Kendra Pierre-Louis is a Justmeans staff writer with an interest in creating healthier, more sustainable society. She's particularly interested in the intersection of business, sustainability and economics. How can we structure an economic system that allows business to behave better? She has a M.A. in Sustainable Development from the SIT Graduate Institute and a B.A. in Economics from Cornell Uni...
Legislating Away Food Safety
In the 1973 science fiction movie Soylent Green starring Charlton Heston as New York Police Detective Robert Thorn, we find ourselves in a dystopian version of our current society. In the movie efforts at sustainable development have failed, resulting in an environmental collapse stemming from global warming and overpopulation. Food, as we currently know it, is in short supply. The majority depends on processed food products manufactured by the Soylent Corporation - Soylent Red, Soylent Yellow, and the new, recently introduced Soylent Green. This latter Soylent is touted as being ultra-nutritious made, as it is, from pulverized plankton and because it is also far tastier than its red and yellow cousins it is extremely popular. There is however, a nasty realization when Thorn discovers that (spoiler alert) Soylent Green is not made from plankton but rather from ground human bodies. Soylent Green, in the now oft quoted line, is people.
From Upton Sinclair's The Jungle to Eric Schlosser's Fast Food Nation what's repeatedly been shown is that as long as people don't know how their food is produced, they can easily be coaxed into eating substances that border on hazardous. Similarly, as long as food producers - from farmers to corporations to restaurants - know that they can hide behind a veil of secrecy, the pressure to do increasingly harmful things to our food supply in a global market that clamors for cheaper and cheaper food is omnipresent (hence melamine in baby formula). When it comes to food safety, transparency is the ultimate antiseptic.
Yet, a spate of recent legislation seeks to move towards less - not more - transparency in food production. A trend that is horrible for sustainable development.

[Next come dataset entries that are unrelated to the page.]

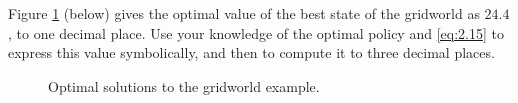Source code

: 
\begin{exercise}[Exercise 3.24]

Figure \ref{fig:2.21} (below) gives the optimal value of the best state of the gridworld as $24.4$, to one decimal place.
Use your knowledge of the optimal policy and \eqref{eq:2.15} to express this value symbolically, and then to compute it to three decimal places.

\begin{figure}[H]
    \centering
    \hspace{1cm}
    \hspace{1cm}
    \hspace{0mm}
    \caption
    {
        Optimal solutions to the gridworld example.
    }
    \label{fig:2.21}
\end{figure}

\end{exercise}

In Florida Senate Bill 1246 would make it a a first-degree felony for anyone to "photograph, video record, or otherwise produce images or pictorial records, digital or otherwise" without express written permission of the farmer or the farmer's representative. A first-degree felony by the way is subject to up to thirty years of jail time and is, in the eyes of the Florida Senator who proposed the bill equivalent to someone who committed vehicular homicide and left the scene of a car. Yes, murder is equivalent to snapping a picture of a Florida farm.
A similar bill has been introduced in Iowa, Iowa House File (HF) 431. The Iowa bill differs in that in most cases it's a misdemeanor, not a felony and it goes on to say that anyone who copies or facilitates the distribution of said material (sorry YouTube) would also be guilty under Iowa law.

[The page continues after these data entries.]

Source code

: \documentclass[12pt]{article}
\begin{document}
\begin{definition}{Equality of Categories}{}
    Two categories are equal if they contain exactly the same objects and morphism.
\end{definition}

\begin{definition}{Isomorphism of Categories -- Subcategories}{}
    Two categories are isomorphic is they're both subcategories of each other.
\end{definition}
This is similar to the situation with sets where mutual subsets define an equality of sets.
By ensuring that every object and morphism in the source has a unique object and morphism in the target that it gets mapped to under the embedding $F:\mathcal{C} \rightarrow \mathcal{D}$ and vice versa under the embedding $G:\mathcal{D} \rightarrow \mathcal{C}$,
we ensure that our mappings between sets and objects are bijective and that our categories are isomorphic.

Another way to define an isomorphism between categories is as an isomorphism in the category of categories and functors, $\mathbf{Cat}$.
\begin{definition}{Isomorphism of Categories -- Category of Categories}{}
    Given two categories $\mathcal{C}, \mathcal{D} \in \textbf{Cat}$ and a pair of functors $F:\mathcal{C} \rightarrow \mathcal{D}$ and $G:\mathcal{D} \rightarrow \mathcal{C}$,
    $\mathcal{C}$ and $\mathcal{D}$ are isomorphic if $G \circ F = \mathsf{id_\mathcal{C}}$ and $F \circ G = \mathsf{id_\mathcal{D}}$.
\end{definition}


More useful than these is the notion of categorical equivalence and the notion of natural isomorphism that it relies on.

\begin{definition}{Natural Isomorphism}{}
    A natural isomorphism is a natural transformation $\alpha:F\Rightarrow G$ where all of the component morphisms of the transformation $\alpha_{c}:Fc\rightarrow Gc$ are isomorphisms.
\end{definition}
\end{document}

Meanwhile in Michigan, - HB 4306, would mandate that all Michigan public schools have to privatize their food service programs. This not only kills the burgeoning Farm-to-school program, but it would also put school children at the mercy of companies that have been known to play fast and loose with student health.

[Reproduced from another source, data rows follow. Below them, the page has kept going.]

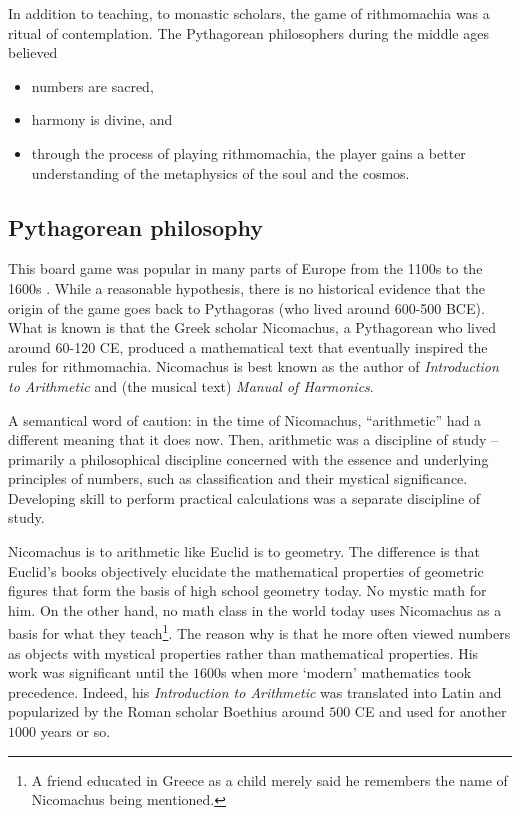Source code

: \documentclass[14pt]{extarticle}
\begin{document}
In addition to teaching, to monastic scholars, the game of
rithmomachia was a ritual of contemplation. The Pythagorean
philosophers during the middle ages believed
\begin{itemize}
\item
numbers are sacred,
\item
harmony is divine, and
\item
through the process of playing rithmomachia, the player
gains a better understanding of the metaphysics of the soul
and the cosmos.
\end{itemize}

\subsection{Pythagorean philosophy}

This board game was popular in many parts of Europe from the 1100s
to the 1600s \cite{Mo01}.
While a reasonable hypothesis, there is no historical
evidence that the origin of the game goes back to
Pythagoras (who lived around 600-500 BCE). What is
known is that the Greek scholar Nicomachus, a Pythagorean who
lived around 60-120 CE, produced a mathematical text that
eventually inspired the rules for rithmomachia. Nicomachus is best known as
the author of {\it Introduction to Arithmetic} and (the musical text)
{\it Manual of Harmonics}.

A semantical word of caution: in the time of Nicomachus,
``arithmetic'' had a different meaning that it does now.
Then, arithmetic was a discipline of study
-- primarily a philosophical discipline concerned with
the essence and underlying principles of numbers,
such as classification and their mystical significance.
Developing skill to perform practical calculations was a separate
discipline of study.

Nicomachus is to arithmetic like Euclid is to geometry.
The difference is that Euclid's books objectively elucidate the
mathematical properties of geometric figures that
form the basis of high school geometry today. No mystic
math for him. On the other hand, no math class in the world
today uses Nicomachus as a basis for what they
teach\footnote{A friend educated in Greece as a child merely
  said he remembers the name of Nicomachus being mentioned.}. The reason
why is that he more often viewed numbers as objects with mystical
properties rather than mathematical properties. His work was
significant until the $1600$s when more `modern' mathematics
took precedence. Indeed, his {\it Introduction to Arithmetic} was
translated into Latin and popularized by the Roman scholar Boethius
around $500$ CE and used for another $1000$ years or so.
\end{document}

While there's a lot of prognostication as to the reasoning behind these bills - from making it difficult, for example, for citizens to photograph confined feed lots, capture farmers engaging in visible but illegal behavior such as enslaving their workers, or snap a picture of a GMO test farm, to simple cronyism - what these laws have in common is rendering opaque a process that should be crystal clear.